Millionairess creates foundation so she can 'do good well'

$5m donated to build nursing home; plan to give out up to $1.5m a year

After millionairess Peggy Goh sponsored the education of a group of "needy" students, only to find that they were not needy at all, she decided to take a new approach to philanthropy.

In January, she set up the Khoo Chwee Neo Foundation, named after her late mother, which aims to find "solutions to poverty and social injustice".

Ms Goh said that for much of the past nine years she gave money to people who asked because she lacked the means to "do due diligence" and made decisions based on her feelings.

"The foundation gives more structure, so it is no more what I feel and what I think," said the 63-year-old. "With the foundation, there is a board of directors who will sit down and discuss and see if the project is right or okay to do."

The foundation's first donation was $5 million to help the Salvation Army build a $15 million nursing home that gives elderly residents a more dignified way of life.

Ms Goh said the foundation will aim to give out $1 million to $1.5 million a year, though if interesting and worthy projects come up, she is happy to dig into her pocket for more funds.

Causes it is looking to back include poor elderly people, education up to university for underprivileged children, and children with special needs.

Upcoming projects include a survey on the needs of poor and elderly Singaporeans, a cafe that employs former offenders and jobless women, and local food distribution projects.

But while Ms Goh is willing to give - she spent US$1.2 million (S$1.7 million) setting up a university in Cambodia - the foundation will form some sort of guide as to who she will give to. "When we do good, we must do it well. The foundation has been started so that I can do good well."

Ms Goh estimates to have donated $9 million from her own coffers. According to a Bloomberg report last year, she had personal assets of $27 million - that is before she and her former husband agreed to a confidential settlement of more than $208 million of marital assets.

Her family wealth comes from the company she founded with her former husband, offshore services provider Ezra Holdings, which launched its initial public offering in 2003. Ms Goh retired in 2008.

Ms Goh sits on the foundation's board alongside her son, Mr Adrian Lee, 35, managing director of Loyz Energy, and former employee Ong Li Sze, now a sales manager.
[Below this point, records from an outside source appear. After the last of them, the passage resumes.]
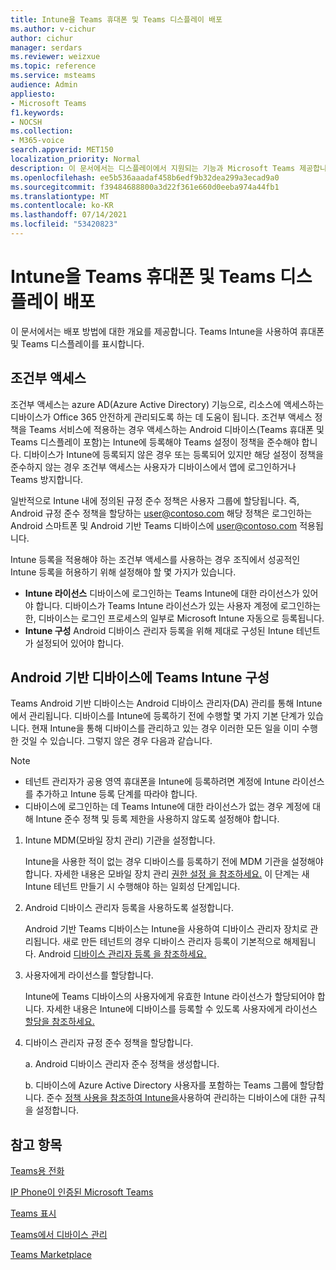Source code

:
 ```yaml
---
title: Intune을 Teams 휴대폰 및 Teams 디스플레이 배포
ms.author: v-cichur
author: cichur
manager: serdars
ms.reviewer: weizxue
ms.topic: reference
ms.service: msteams
audience: Admin
appliesto:
- Microsoft Teams
f1.keywords:
- NOCSH
ms.collection:
- M365-voice
search.appverid: MET150
localization_priority: Normal
description: 이 문서에서는 디스플레이에서 지원되는 기능과 Microsoft Teams 제공합니다.
ms.openlocfilehash: ee5b536aaadaf458b6edf9b32dea299a3ecad9a0
ms.sourcegitcommit: f39484688800a3d22f361e660d0eeba974a44fb1
ms.translationtype: MT
ms.contentlocale: ko-KR
ms.lasthandoff: 07/14/2021
ms.locfileid: "53420823"
---
```

# <a name="deploy-teams-phones-and-teams-displays-using-intune"></a>Intune을 Teams 휴대폰 및 Teams 디스플레이 배포

이 문서에서는 배포 방법에 대한 개요를 제공합니다. Teams Intune을 사용하여 휴대폰 및 Teams 디스플레이를 표시합니다.

## <a name="conditional-access"></a>조건부 액세스

조건부 액세스는 azure AD(Azure Active Directory) 기능으로, 리소스에 액세스하는 디바이스가 Office 365 안전하게 관리되도록 하는 데 도움이 됩니다.  조건부 액세스 정책을 Teams 서비스에 적용하는 경우 액세스하는 Android 디바이스(Teams 휴대폰 및 Teams 디스플레이 포함)는 Intune에 등록해야 Teams 설정이 정책을 준수해야 합니다.  디바이스가 Intune에 등록되지 않은 경우 또는 등록되어 있지만 해당 설정이 정책을 준수하지 않는 경우 조건부 액세스는 사용자가 디바이스에서 앱에 로그인하거나 Teams 방지합니다.

일반적으로 Intune 내에 정의된 규정 준수 정책은 사용자 그룹에 할당됩니다.  즉, Android 규정 준수 정책을 할당하는 user@contoso.com 해당 정책은 로그인하는 Android 스마트폰 및 Android 기반 Teams 디바이스에 user@contoso.com 적용됩니다.

Intune 등록을 적용해야 하는 조건부 액세스를 사용하는 경우 조직에서 성공적인 Intune 등록을 허용하기 위해 설정해야 할 몇 가지가 있습니다.

- **Intune 라이선스** 디바이스에 로그인하는 Teams Intune에 대한 라이선스가 있어야 합니다.  디바이스가 Teams Intune 라이선스가 있는 사용자 계정에 로그인하는 한, 디바이스는 로그인 프로세스의 일부로 Microsoft Intune 자동으로 등록됩니다.
- **Intune 구성** Android 디바이스 관리자 등록을 위해 제대로 구성된 Intune 테넌트가 설정되어 있어야 합니다.

## <a name="configure-intune-to-enroll-teams-android-based-devices"></a>Android 기반 디바이스에 Teams Intune 구성

Teams Android 기반 디바이스는 Android 디바이스 관리자(DA) 관리를 통해 Intune에서 관리됩니다. 디바이스를 Intune에 등록하기 전에 수행할 몇 가지 기본 단계가 있습니다.  현재 Intune을 통해 디바이스를 관리하고 있는 경우 이러한 모든 일을 이미 수행한 것일 수 있습니다.  그렇지 않은 경우 다음과 같습니다.

> [!NOTE]
> - 테넌트 관리자가 공용 영역 휴대폰을 Intune에 등록하려면 계정에 Intune 라이선스를 추가하고 Intune 등록 단계를 따라야 합니다.
> - 디바이스에 로그인하는 데 Teams Intune에 대한 라이선스가 없는 경우 계정에 대해 Intune 준수 정책 및 등록 제한을 사용하지 않도록 설정해야 합니다.



1. Intune MDM(모바일 장치 관리) 기관을 설정합니다.  

   Intune을 사용한 적이 없는 경우 디바이스를 등록하기 전에 MDM 기관을 설정해야 합니다. 자세한 내용은 모바일 장치 관리 [권한 설정 을 참조하세요.](/intune/fundamentals/mdm-authority-set)  이 단계는 새 Intune 테넌트 만들기 시 수행해야 하는 일회성 단계입니다.
1. Android 디바이스 관리자 등록을 사용하도록 설정합니다.
  
   Android 기반 Teams 디바이스는 Intune을 사용하여 디바이스 관리자 장치로 관리됩니다.  새로 만든 테넌트의 경우 디바이스 관리자 등록이 기본적으로 해제됩니다. Android [디바이스 관리자 등록 을 참조하세요.](/intune/enrollment/android-enroll-device-administrator)
1. 사용자에게 라이선스를 할당합니다. 
 
   Intune에 Teams 디바이스의 사용자에게 유효한 Intune 라이선스가 할당되어야 합니다. 자세한 내용은 Intune에 디바이스를 등록할 수 있도록 사용자에게 라이선스 [할당을 참조하세요.](/intune/fundamentals/licenses-assign)
1. 디바이스 관리자 규정 준수 정책을 할당합니다.  

   a. Android 디바이스 관리자 준수 정책을 생성합니다.

   b. 디바이스에 Azure Active Directory 사용자를 포함하는 Teams 그룹에 할당합니다. 준수 [정책 사용을 참조하여 Intune을](/mem/intune/protect/device-compliance-get-started)사용하여 관리하는 디바이스에 대한 규칙을 설정합니다.

## <a name="see-also"></a>참고 항목

[Teams용 전화](phones-for-teams.md)

[IP Phone이 인증된 Microsoft Teams](teams-ip-phones.md)

[Teams 표시](teams-displays.md)

[Teams에서 디바이스 관리](device-management.md)

[Teams Marketplace](https://office.com/teamsdevices)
The Khoo Chwee Neo Foundation is looking to hire staff such as auditors and social workers who can help decide where to place its money. Her dream is to build a retirement village where elderly people can take part in community activities and roam the grounds.

"The old in Singapore are not very well looked after - they live on handouts, which is not good."

Ms Goh has been studying food distribution programmes and found room for improvement. She noticed that some beneficiaries receive packets of food from three different programmes on the same day, or keep rice and oil past their expiry dates because they do not cook. She wants to make sure that organisations distributing food do not overlap and take into account nutritional needs.

Her son, Mr Lee, said: "Like a lot in the pioneer generation, my mother came from Malaysia with my grandma with almost nothing. We were lucky in that she was given the opportunity to study in Singapore and, later on in life, do good for herself."